Copy out every line of the data that has the word "Tutorial" somewhere in it.

***** Supplied material *****

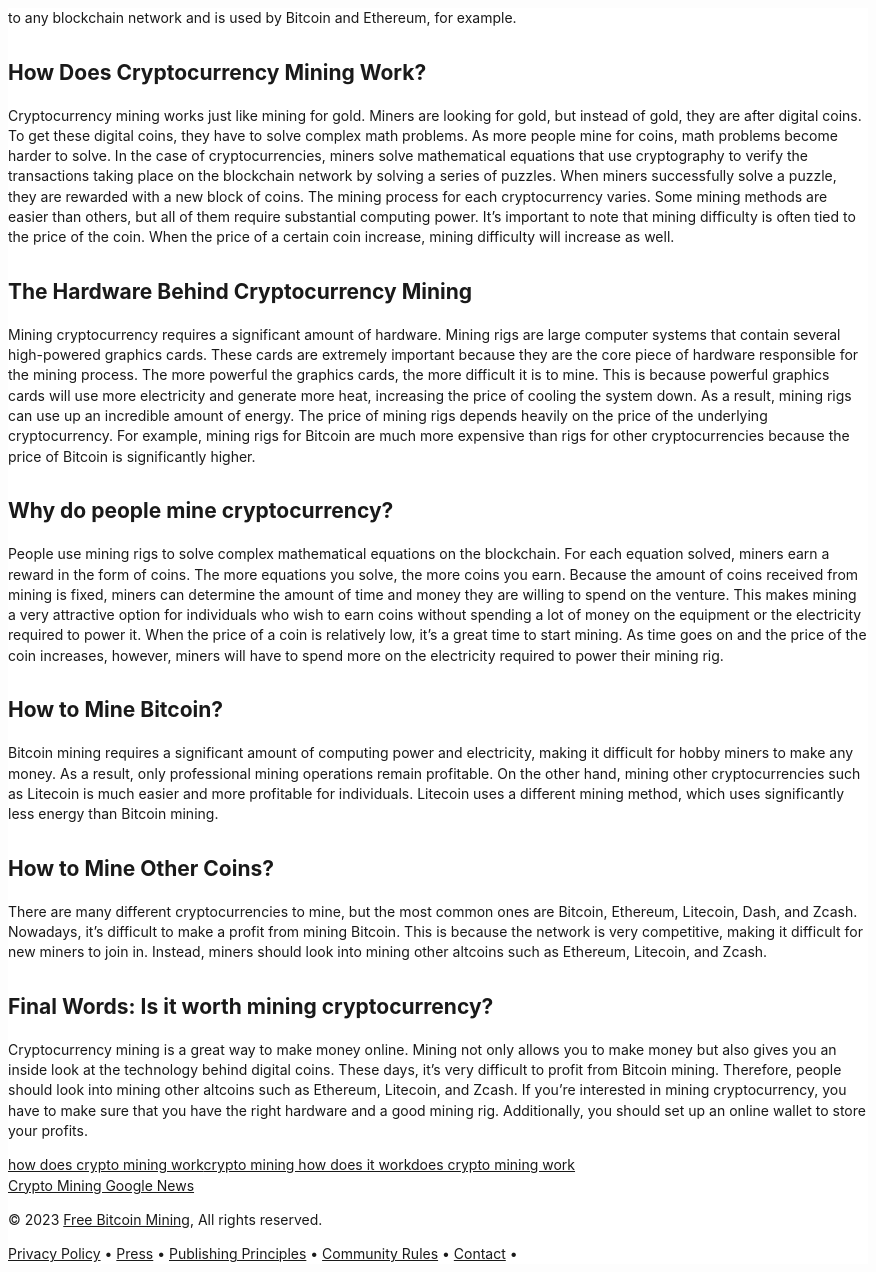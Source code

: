 to any blockchain network and is used by Bitcoin and Ethereum, for example.</p><h2 id="how-does-cryptocurrency-mining-work">How Does Cryptocurrency Mining Work?</h2><p>Cryptocurrency mining works just like mining for gold. Miners are looking for gold, but instead of gold, they are after digital coins. To get these digital coins, they have to solve complex math problems. As more people mine for coins, math problems become harder to solve. In the case of cryptocurrencies, miners solve mathematical equations that use cryptography to verify the transactions taking place on the blockchain network by solving a series of puzzles. When miners successfully solve a puzzle, they are rewarded with a new block of coins. The mining process for each cryptocurrency varies. Some mining methods are easier than others, but all of them require substantial computing power. It’s important to note that mining difficulty is often tied to the price of the coin. When the price of a certain coin increase, mining difficulty will increase as well.</p><h2 id="the-hardware-behind-cryptocurrency-mining">The Hardware Behind Cryptocurrency Mining</h2><p>Mining cryptocurrency requires a significant amount of hardware. Mining rigs are large computer systems that contain several high-powered graphics cards. These cards are extremely important because they are the core piece of hardware responsible for the mining process. The more powerful the graphics cards, the more difficult it is to mine. This is because powerful graphics cards will use more electricity and generate more heat, increasing the price of cooling the system down. As a result, mining rigs can use up an incredible amount of energy. The price of mining rigs depends heavily on the price of the underlying cryptocurrency. For example, mining rigs for Bitcoin are much more expensive than rigs for other cryptocurrencies because the price of Bitcoin is significantly higher.</p><h2 id="why-do-people-mine-cryptocurrency">Why do people mine cryptocurrency?</h2><p>People use mining rigs to solve complex mathematical equations on the blockchain. For each equation solved, miners earn a reward in the form of coins. The more equations you solve, the more coins you earn. Because the amount of coins received from mining is fixed, miners can determine the amount of time and money they are willing to spend on the venture. This makes mining a very attractive option for individuals who wish to earn coins without spending a lot of money on the equipment or the electricity required to power it. When the price of a coin is relatively low, it’s a great time to start mining. As time goes on and the price of the coin increases, however, miners will have to spend more on the electricity required to power their mining rig.</p><h2 id="how-to-mine-bitcoin">How to Mine Bitcoin?</h2><p>Bitcoin mining requires a significant amount of computing power and electricity, making it difficult for hobby miners to make any money. As a result, only professional mining operations remain profitable. On the other hand, mining other cryptocurrencies such as Litecoin is much easier and more profitable for individuals. Litecoin uses a different mining method, which uses significantly less energy than Bitcoin mining.</p><h2 id="how-to-mine-other-coins">How to Mine Other Coins?</h2><p>There are many different cryptocurrencies to mine, but the most common ones are Bitcoin, Ethereum, Litecoin, Dash, and Zcash. Nowadays, it’s difficult to make a profit from mining Bitcoin. This is because the network is very competitive, making it difficult for new miners to join in. Instead, miners should look into mining other altcoins such as Ethereum, Litecoin, and Zcash.</p><h2 id="final-words-is-it-worth-mining-cryptocurrency">Final Words: Is it worth mining cryptocurrency?</h2><p>Cryptocurrency mining is a great way to make money online. Mining not only allows you to make money but also gives you an inside look at the technology behind digital coins. These days, it’s very difficult to profit from Bitcoin mining. Therefore, people should look into mining other altcoins such as Ethereum, Litecoin, and Zcash. If you’re interested in mining cryptocurrency, you have to make sure that you have the right hardware and a good mining rig. Additionally, you should set up an online wallet to store your profits.</p> </div> </div> </article> <div class="tag-list"> <a class="tag" href="https://cryptomining.mobi/the-ultimate-guide-to-cryptocurrency-mining-181.html" title="how does crypto mining work">how does crypto mining work</a><a class="tag" href="https://cryptomining.mobi/the-ultimate-guide-to-cryptocurrency-mining-181.html" title="crypto mining how does it work">crypto mining how does it work</a><a class="tag" href="https://cryptomining.mobi/the-ultimate-guide-to-cryptocurrency-mining-181.html" title="does crypto mining work">does crypto mining work</a> </div> </div> </div> </main><footer> <div class="google-icon-container"> <a href="https://news.google.com/publications/CAAqBwgKMKzEqwswqc_DAw?hl=en-US&amp;gl=US&amp;ceid=US%3Aen" target="_blank" class="google-icon news" title="Crypto Mining Follow us News">Crypto Mining Google News</a> </div> <p>© 2023 <a href="https://cryptomining.mobi" rel="dofollow" title="Free Bitcoin Mining" class="text-muted">Free Bitcoin Mining</a>, All rights reserved.</p> <p style="margin-bottom: 1rem"> <a class="text-muted" href="https://cryptomining.mobi/privacy-policy/" title="Privacy Policy">Privacy Policy</a> • <a class="text-muted" href="https://cryptomining.mobi/press/" title="Press">Press</a> • <a class="text-muted" href="https://cryptomining.mobi/publishing-principles/" title="Publishing Principles">Publishing Principles</a> • <a class="text-muted" href="https://cryptomining.mobi/community-rules/" title="Community Rules">Community Rules</a> • <a class="text-muted" href="https://cryptomining.mobi/contact/" title="Contact">Contact</a> •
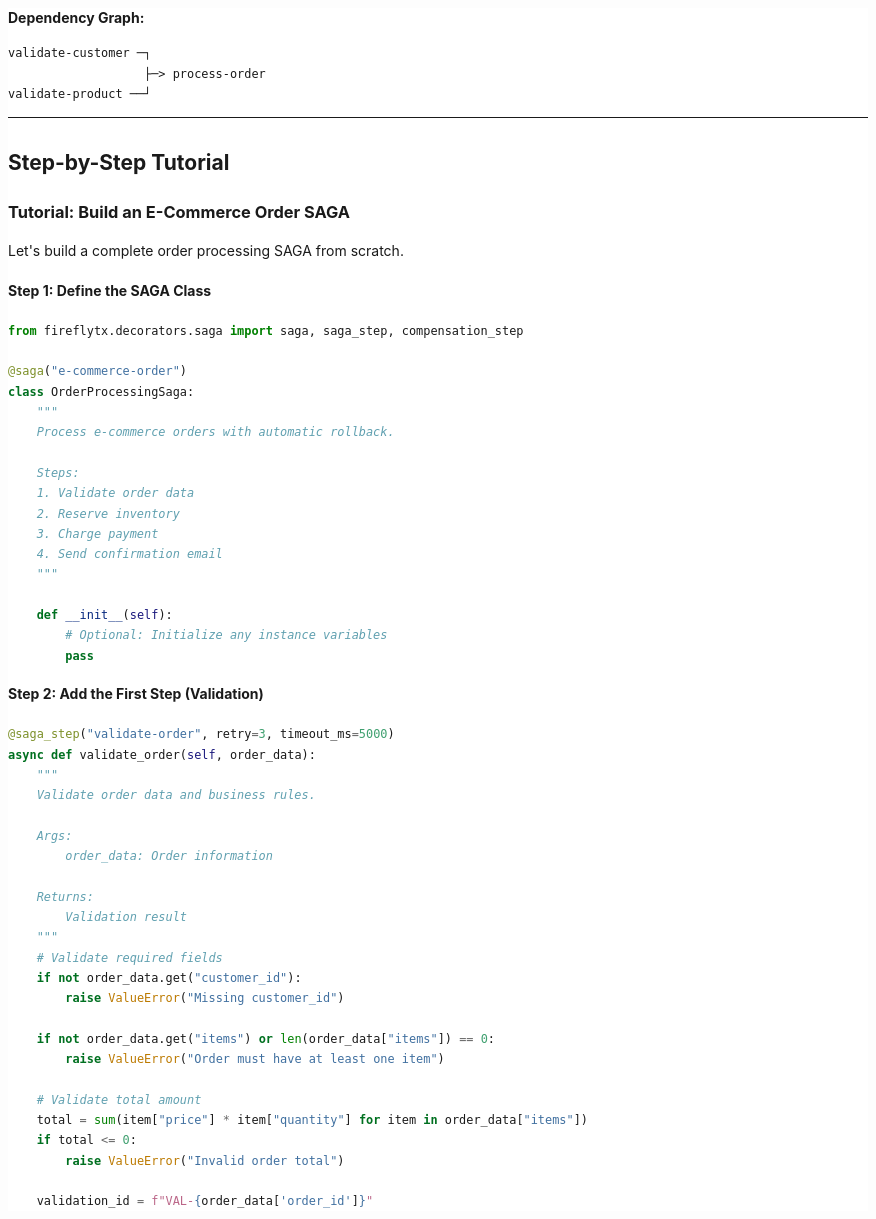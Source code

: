 **Dependency Graph:**
```
validate-customer ─┐
                   ├─> process-order
validate-product ──┘
```

---

## Step-by-Step Tutorial

### Tutorial: Build an E-Commerce Order SAGA

Let's build a complete order processing SAGA from scratch.

#### Step 1: Define the SAGA Class

```python
from fireflytx.decorators.saga import saga, saga_step, compensation_step

@saga("e-commerce-order")
class OrderProcessingSaga:
    """
    Process e-commerce orders with automatic rollback.

    Steps:
    1. Validate order data
    2. Reserve inventory
    3. Charge payment
    4. Send confirmation email
    """

    def __init__(self):
        # Optional: Initialize any instance variables
        pass
```

#### Step 2: Add the First Step (Validation)

```python
@saga_step("validate-order", retry=3, timeout_ms=5000)
async def validate_order(self, order_data):
    """
    Validate order data and business rules.

    Args:
        order_data: Order information

    Returns:
        Validation result
    """
    # Validate required fields
    if not order_data.get("customer_id"):
        raise ValueError("Missing customer_id")

    if not order_data.get("items") or len(order_data["items"]) == 0:
        raise ValueError("Order must have at least one item")

    # Validate total amount
    total = sum(item["price"] * item["quantity"] for item in order_data["items"])
    if total <= 0:
        raise ValueError("Invalid order total")

    validation_id = f"VAL-{order_data['order_id']}"

```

*****

● Answer section:
## Step-by-Step Tutorial
### Tutorial: Build an E-Commerce Order SAGA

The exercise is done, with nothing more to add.